Saturday, November 12, 2011

Climate Change Starts to F#*& With Cocktail Hour: Cue the Revolution

Beer drinkers note that hops will be affected.--SS

by Auden Schendler, in a Grist cross-post


Come Friday, I’m usually pretty torched after a typical week of being attacked as a hypocrite for working on climate change in the ski industry, failing to get any attention from corporate funded politicians, or torquing on the status quo and getting nowhere because of rule No. 1 of climate activism: Given the choice between saving the world and having an awkward encounter in the supermarket because someone doesn’t agree with you, most humans will opt to avoid the awkwardness, despite the obvious imbalance in the equation.


So, often, I’ll join our company CFO for a cocktail. He will have, himself, spent the week trying to wrest chunks of money for efficiency retrofits out of tight budgets; or beating up sketchy financial models from clean energy projects. Our favorite cocktail is a Manhattan, which I mix up with some Gentleman Jack if possible, because I like owner Brown-Forman’s work on climate change. And, in theory, I escape. Or so I thought.


A terror-inducing study for the Commonwealth of Kentucky that just came across my radar has warned that global warming may affect weather patterns crucial to the Bourbon aging process.


Hey, now. Come on. Things are getting a little personal now.

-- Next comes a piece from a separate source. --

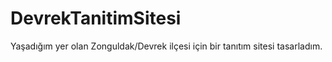 # DevrekTanitimSitesi
Yaşadığım yer olan Zonguldak/Devrek ilçesi için bir tanıtım sitesi tasarladım.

For years we’ve been hearing that climate change will lead to increased drought, fire, super storms, floods, threats to oceans and fisheries, disruptions to food and water supply. But that’s just standard apocalypse. Now climate change is jacking with cocktail hour, and that’s no bueno. Maybe this will be the final straw that galvanizes people into action. Just this Wednesday alone there were two posts on the booze-climate connection. They were, not surprisingly given my worldview, both by friends who have been known to enjoy the occasional highball. Snowboarder Jeremy Jones talks about his climate nonprofit Protect Our Winters’ new collaboration with Alamos vineyards in the Huffington Post. Of course this makes sense: Alamos depends on Andes snowmelt to irrigate their vineyards.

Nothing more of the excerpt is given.